Fall Foliage and Lighthouses

Nothing says Fall in Maine like a visit to one, or several, of our lighthouses. The “Lighthouse State” of Maine offers some of the most scenic lighthouses in the country. Boasting more than 60 options lighting up the coastline, you could plan a whole trip around these historical and iconic Maine beacons.  Fall foliage and our lighthouses are two of the best reasons to visit Maine.

Carved by glaciers, Maine’s coastline was once perilous under foggy conditions and turbulent seas.  Beginning in 1794, lighthouses began providing towers of light and hope to aid sailors in navigating the difficult waters. Over the hundreds of years, Maine lighthouses have saved countless lives and helped to develop a unique and interesting way of life for their keepers.

Each lighthouse in Maine is as distinctive as its “light signature,” or flashing pattern developed to signify its locale to sailors. Visit the infamous West Quoddy Head Light that marks the easternmost point of land in the contiguous United States and take a picture alongside its unique red and white striped tower. Check out the picturesque beauty of Cape Neddick “The Nubble” and its adjacent Victorian keeper’s house replete with gingerbread trim featuring miniature cast iron lighthouses on its railing.

There are six lighthouses available for your viewing within just thirty minutes of Freeport:

Most well known, and one of the most photographed in the United States, is Portland Headlight.  Erected in 1791, it is located on the south side of the Portland Harbor entrance in Cape Elizabeth. Portland Head Light is one of the most premier lighthouses to visit in America let alone Maine. It also comes with a rich history, as it was commissioned in 1791 by George Washington, becoming Maine’s oldest lighthouse. Located in Fort Williams Park in Cape Elizabeth, this 80-foot white fieldstone and brick conical tower offers visitors a beautiful location for picnics, hiking, relaxing in the park, or visiting the museum built in the former Lighthouse Keeper’s quarters. Portland Light offers views of beautiful Portland Harbor.  The white fieldstone and brick conical tower stands 101 feet above sea level.

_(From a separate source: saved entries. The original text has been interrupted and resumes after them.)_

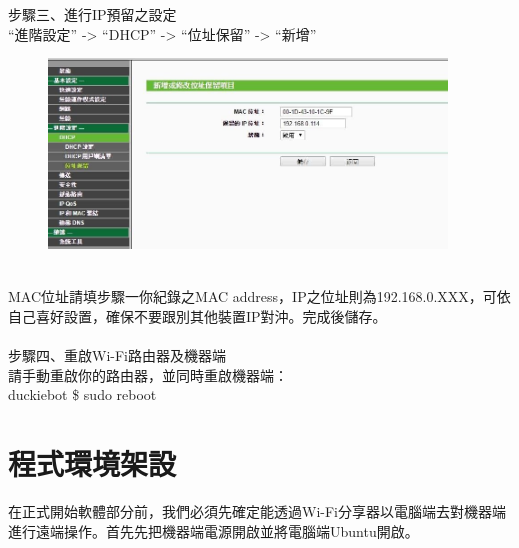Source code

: \documentclass{article}
\begin{document}
\\
\\
\\
\\
\\步驟三、進行IP預留之設定
\\“進階設定” -> “DHCP” -> “位址保留” -> “新增”
\begin{figure}[htp]
    \begin{center}
        \includegraphics[width=300pt]{pic/圖片15.jpg}
    \end{center}
\end{figure}
\\MAC位址請填步驟一你紀錄之MAC address，IP之位址則為192.168.0.XXX，可依自己喜好設置，確保不要跟別其他裝置IP對沖。完成後儲存。
\\
\\步驟四、重啟Wi-Fi路由器及機器端
\\請手動重啟你的路由器，並同時重啟機器端：
\\duckiebot \$ sudo reboot

\section{程式環境架設}
在正式開始軟體部分前，我們必須先確定能透過Wi-Fi分享器以電腦端去對機器端進行遠端操作。首先先把機器端電源開啟並將電腦端Ubuntu開啟。
\end{document}
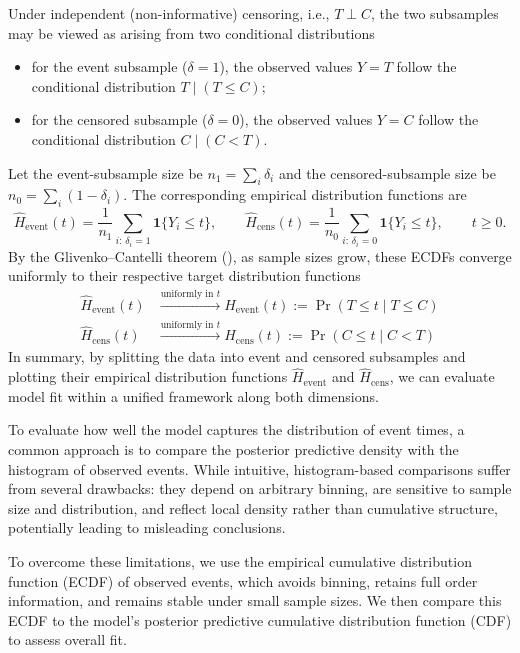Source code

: Under independent (non-informative) censoring, i.e., $T\perp C$, the two subsamples may be viewed as arising from two conditional distributions
\begin{itemize}
    \item for the event subsample ($\delta=1$), the observed values $Y=T$ follow the conditional distribution $T\mid(T\le C)$;
    \item for the censored subsample ($\delta=0$), the observed values $Y=C$ follow the conditional distribution $C\mid(C<T)$.
\end{itemize}
Let the event-subsample size be $n_1=\sum_i \delta_i$ and the censored-subsample size be $n_0=\sum_i (1-\delta_i)$. The corresponding empirical distribution functions are
\begin{equation}
    \widehat H_{\text{event}}(t)
=\frac{1}{n_1}\sum_{i:\,\delta_i=1}\mathbf 1\{Y_i\le t\},\qquad
\widehat H_{\text{cens}}(t)
=\frac{1}{n_0}\sum_{i:\,\delta_i=0}\mathbf 1\{Y_i\le t\},\qquad t\ge 0.
\end{equation}
By the Glivenko–Cantelli theorem (\cite{tucker1959generalization}), as sample sizes grow, these ECDFs converge uniformly to their respective target distribution functions
\begin{align}
\widehat H_{\text{event}}(t) &\xrightarrow{\text{uniformly in } t} H_{\text{event}}(t) := \Pr(T \le t \mid T \le C) \\
\widehat H_{\text{cens}}(t) &\xrightarrow{\text{uniformly in } t} H_{\text{cens}}(t) := \Pr(C \le t \mid C < T)
\end{align}
In summary, by splitting the data into event and censored subsamples and plotting their empirical distribution functions $\widehat H_{\text{event}}$ and $\widehat H_{\text{cens}}$, we can evaluate model fit within a unified framework along both dimensions.





To evaluate how well the model captures the distribution of event times, a common approach is to compare the posterior predictive density with the histogram of observed events. While intuitive, histogram-based comparisons suffer from several drawbacks: they depend on arbitrary binning, are sensitive to sample size and distribution, and reflect local density rather than cumulative structure, potentially leading to misleading conclusions.

To overcome these limitations, we use the empirical cumulative distribution function (ECDF) of observed events, which avoids binning, retains full order information, and remains stable under small sample sizes. We then compare this ECDF to the model’s posterior predictive cumulative distribution function (CDF) to assess overall fit.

While visiting Portland Headlight, be sure to take in Spring Point Ledge.  Built in 1897 and standing 54 feet tall, it is white brick and cast-iron cylindrical tower on breakwater; Portland Breakwater, built in 1855/1875 is a 20-foot off-white cast-iron cylindrical tower atop octagonal pier (also known as Bug Light) and Ram Island Ledge, built in 1905.  Best viewof this is from Portland Head

Nearby on Cape Elizabeth is East Light, built in 1827/1874, this is a 67-foot white cast-iron conical tower, on Staples Point, southeast tip of Cape Elizabeth, and still active.

Next is Halfway Rock, a 77-foot white granite conical tower, 10 miles east of Cape Elizabeth off Harpswell Neck.  It can be seen from Portland Head or land’s end, Route 24, Bailey Island.

Each lighthouse comes with its own set of sea tales, from ghosts of keepers past to fateful star-crossed wrecks. The lore and mystery of Maine’s lighthouses never fail to pique the curiosity of our visitors. We invite you to explore the distinctive lighthouses of Maine: So come to Maine, breathe in the salty air, feel the power of the sea underfoot and experience an amazing part of our state’s history as you explore each unique lighthouse.  Fall is an awesome time to take them in and enjoy the foliage as well!